* **Directions for this task**:
Your answer must match the records word for word and contain no pictures.

* **Materials provided**:
((

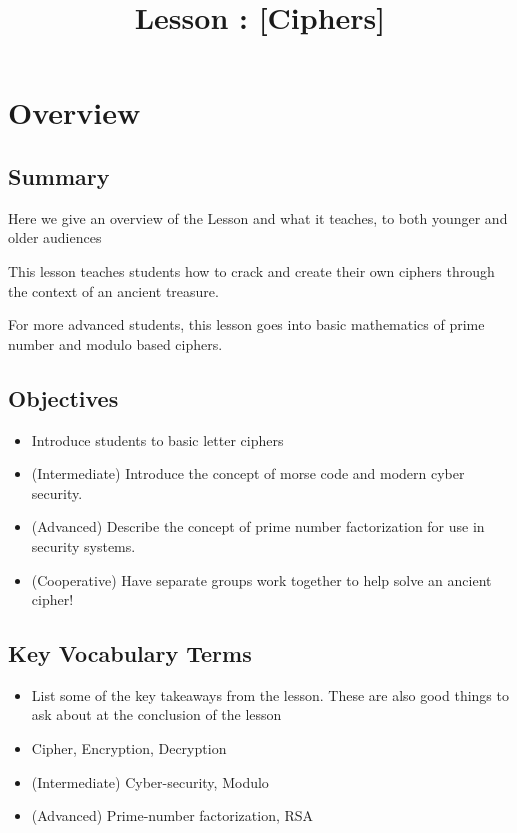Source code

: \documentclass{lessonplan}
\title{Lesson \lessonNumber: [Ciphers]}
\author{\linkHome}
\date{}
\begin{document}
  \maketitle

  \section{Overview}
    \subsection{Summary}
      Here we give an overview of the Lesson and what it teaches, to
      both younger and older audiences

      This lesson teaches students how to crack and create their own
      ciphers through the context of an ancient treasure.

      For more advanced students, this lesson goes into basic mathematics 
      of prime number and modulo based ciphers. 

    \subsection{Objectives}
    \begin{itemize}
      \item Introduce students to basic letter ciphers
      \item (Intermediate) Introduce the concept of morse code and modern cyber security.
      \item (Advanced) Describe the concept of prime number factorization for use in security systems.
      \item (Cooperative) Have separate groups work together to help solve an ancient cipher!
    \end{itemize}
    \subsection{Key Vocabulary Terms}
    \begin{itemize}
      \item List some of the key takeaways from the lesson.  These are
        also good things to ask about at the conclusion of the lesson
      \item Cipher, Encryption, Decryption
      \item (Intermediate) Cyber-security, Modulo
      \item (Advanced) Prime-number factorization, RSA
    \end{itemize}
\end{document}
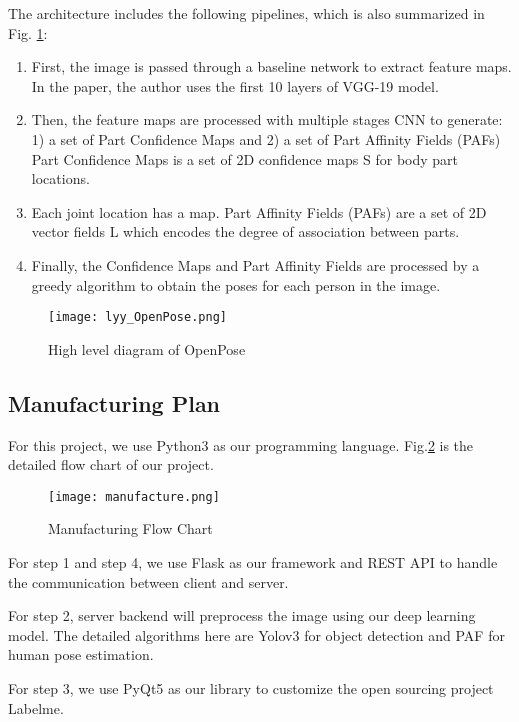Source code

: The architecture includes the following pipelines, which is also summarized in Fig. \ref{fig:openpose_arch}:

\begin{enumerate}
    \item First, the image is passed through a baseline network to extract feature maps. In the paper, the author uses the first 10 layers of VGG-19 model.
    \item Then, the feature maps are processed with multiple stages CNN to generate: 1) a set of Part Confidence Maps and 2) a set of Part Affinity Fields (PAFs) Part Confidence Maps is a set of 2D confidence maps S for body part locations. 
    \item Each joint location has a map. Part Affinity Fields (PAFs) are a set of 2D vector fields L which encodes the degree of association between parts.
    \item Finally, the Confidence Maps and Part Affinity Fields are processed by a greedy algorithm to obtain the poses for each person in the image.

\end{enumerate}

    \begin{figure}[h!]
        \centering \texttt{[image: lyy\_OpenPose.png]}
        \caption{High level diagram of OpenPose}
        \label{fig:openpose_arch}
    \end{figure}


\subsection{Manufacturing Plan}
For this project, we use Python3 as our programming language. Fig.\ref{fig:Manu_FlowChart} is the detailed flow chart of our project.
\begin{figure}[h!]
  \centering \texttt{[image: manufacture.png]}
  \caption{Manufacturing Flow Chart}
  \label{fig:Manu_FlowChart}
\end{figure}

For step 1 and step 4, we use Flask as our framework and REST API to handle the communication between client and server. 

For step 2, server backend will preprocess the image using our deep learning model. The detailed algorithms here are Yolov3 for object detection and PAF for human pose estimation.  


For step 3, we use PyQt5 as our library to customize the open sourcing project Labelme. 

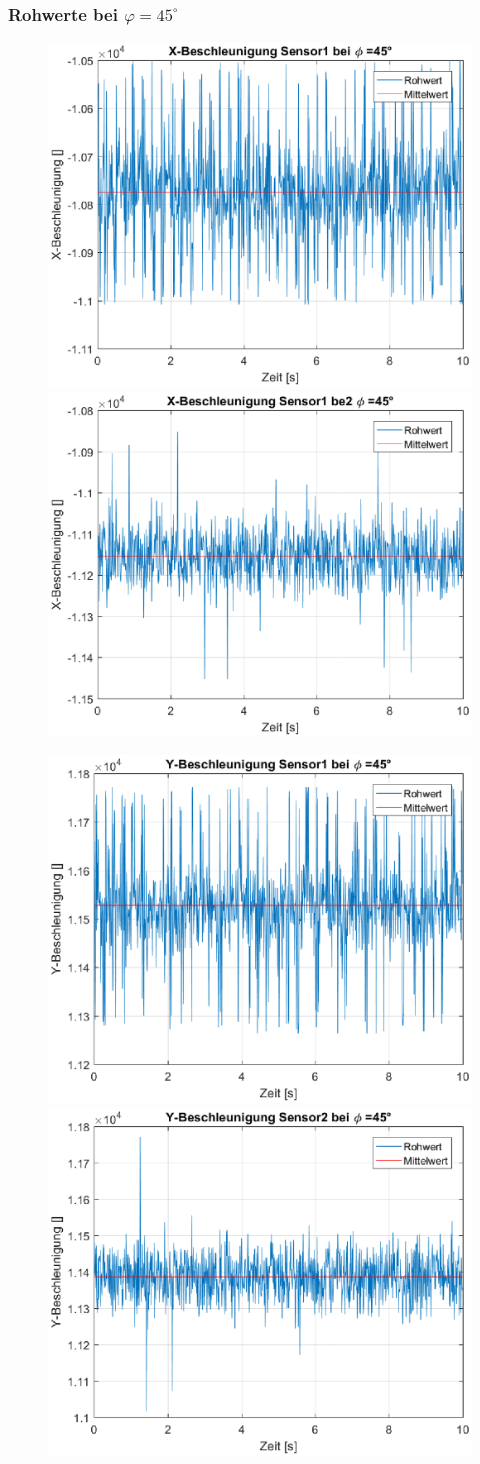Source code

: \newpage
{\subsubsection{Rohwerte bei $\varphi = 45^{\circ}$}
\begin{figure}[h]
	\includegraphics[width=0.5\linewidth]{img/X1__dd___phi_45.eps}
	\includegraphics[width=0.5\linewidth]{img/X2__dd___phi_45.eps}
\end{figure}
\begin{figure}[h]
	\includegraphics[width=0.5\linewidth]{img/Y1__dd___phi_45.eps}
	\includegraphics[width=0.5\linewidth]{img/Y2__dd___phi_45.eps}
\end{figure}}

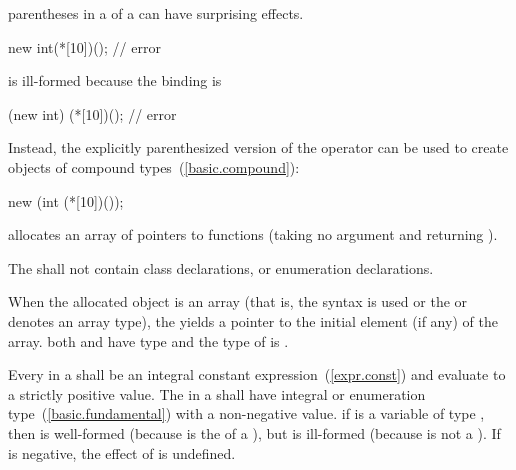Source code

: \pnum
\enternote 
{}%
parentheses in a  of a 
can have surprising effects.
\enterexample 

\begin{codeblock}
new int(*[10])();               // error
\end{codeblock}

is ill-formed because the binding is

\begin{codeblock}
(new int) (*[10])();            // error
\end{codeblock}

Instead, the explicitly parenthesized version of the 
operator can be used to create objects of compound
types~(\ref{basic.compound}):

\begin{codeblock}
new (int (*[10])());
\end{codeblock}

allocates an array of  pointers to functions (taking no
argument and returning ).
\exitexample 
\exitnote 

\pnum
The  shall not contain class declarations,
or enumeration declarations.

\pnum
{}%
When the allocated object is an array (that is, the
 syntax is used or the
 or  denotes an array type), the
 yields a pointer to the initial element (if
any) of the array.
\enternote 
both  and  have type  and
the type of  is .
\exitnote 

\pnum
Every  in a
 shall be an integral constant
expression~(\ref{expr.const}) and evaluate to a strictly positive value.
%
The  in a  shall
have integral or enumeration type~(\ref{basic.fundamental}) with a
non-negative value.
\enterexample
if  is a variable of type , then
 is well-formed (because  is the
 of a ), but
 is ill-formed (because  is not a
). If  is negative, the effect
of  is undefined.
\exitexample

))

* **Answer space**:
Source code

: \documentclass{lessonplan}
\title{Lesson \lessonNumber: [Ciphers]}
\author{\linkHome}
\date{}
\begin{document}
  \maketitle

  \section{Overview}
    \subsection{Summary}
      Here we give an overview of the Lesson and what it teaches, to
      both younger and older audiences

      This lesson teaches students how to crack and create their own
      ciphers through the context of an ancient treasure.

      For more advanced students, this lesson goes into basic mathematics 
      of prime number and modulo based ciphers. 

    \subsection{Objectives}
    \begin{itemize}
      \item Introduce students to basic letter ciphers
      \item (Intermediate) Introduce the concept of morse code and modern cyber security.
      \item (Advanced) Describe the concept of prime number factorization for use in security systems.
      \item (Cooperative) Have separate groups work together to help solve an ancient cipher!
    \end{itemize}
    \subsection{Key Vocabulary Terms}
    \begin{itemize}
      \item List some of the key takeaways from the lesson.  These are
        also good things to ask about at the conclusion of the lesson
      \item Cipher, Encryption, Decryption
      \item (Intermediate) Cyber-security, Modulo
      \item (Advanced) Prime-number factorization, RSA
    \end{itemize}
\end{document}
Source code

: The architecture includes the following pipelines, which is also summarized in Fig. \ref{fig:openpose_arch}:

\begin{enumerate}
    \item First, the image is passed through a baseline network to extract feature maps. In the paper, the author uses the first 10 layers of VGG-19 model.
    \item Then, the feature maps are processed with multiple stages CNN to generate: 1) a set of Part Confidence Maps and 2) a set of Part Affinity Fields (PAFs) Part Confidence Maps is a set of 2D confidence maps S for body part locations. 
    \item Each joint location has a map. Part Affinity Fields (PAFs) are a set of 2D vector fields L which encodes the degree of association between parts.
    \item Finally, the Confidence Maps and Part Affinity Fields are processed by a greedy algorithm to obtain the poses for each person in the image.

\end{enumerate}

    \begin{figure}[h!]
        \centering \texttt{[image: lyy\_OpenPose.png]}
        \caption{High level diagram of OpenPose}
        \label{fig:openpose_arch}
    \end{figure}


\subsection{Manufacturing Plan}
For this project, we use Python3 as our programming language. Fig.\ref{fig:Manu_FlowChart} is the detailed flow chart of our project.
\begin{figure}[h!]
  \centering \texttt{[image: manufacture.png]}
  \caption{Manufacturing Flow Chart}
  \label{fig:Manu_FlowChart}
\end{figure}

For step 1 and step 4, we use Flask as our framework and REST API to handle the communication between client and server. 

For step 2, server backend will preprocess the image using our deep learning model. The detailed algorithms here are Yolov3 for object detection and PAF for human pose estimation.  


For step 3, we use PyQt5 as our library to customize the open sourcing project Labelme. 

Source code

: \newpage
{\subsubsection{Rohwerte bei $\varphi = 45^{\circ}$}
\begin{figure}[h]
	\includegraphics[width=0.5\linewidth]{img/X1__dd___phi_45.eps}
	\includegraphics[width=0.5\linewidth]{img/X2__dd___phi_45.eps}
\end{figure}
\begin{figure}[h]
	\includegraphics[width=0.5\linewidth]{img/Y1__dd___phi_45.eps}
	\includegraphics[width=0.5\linewidth]{img/Y2__dd___phi_45.eps}
\end{figure}}

Source code

: \pnum
\enternote 
{}%
parentheses in a  of a 
can have surprising effects.
\enterexample 

\begin{codeblock}
new int(*[10])();               // error
\end{codeblock}

is ill-formed because the binding is

\begin{codeblock}
(new int) (*[10])();            // error
\end{codeblock}

Instead, the explicitly parenthesized version of the 
operator can be used to create objects of compound
types~(\ref{basic.compound}):

\begin{codeblock}
new (int (*[10])());
\end{codeblock}

allocates an array of  pointers to functions (taking no
argument and returning ).
\exitexample 
\exitnote 

\pnum
The  shall not contain class declarations,
or enumeration declarations.

\pnum
{}%
When the allocated object is an array (that is, the
 syntax is used or the
 or  denotes an array type), the
 yields a pointer to the initial element (if
any) of the array.
\enternote 
both  and  have type  and
the type of  is .
\exitnote 

\pnum
Every  in a
 shall be an integral constant
expression~(\ref{expr.const}) and evaluate to a strictly positive value.
%
The  in a  shall
have integral or enumeration type~(\ref{basic.fundamental}) with a
non-negative value.
\enterexample
if  is a variable of type , then
 is well-formed (because  is the
 of a ), but
 is ill-formed (because  is not a
). If  is negative, the effect
of  is undefined.
\exitexample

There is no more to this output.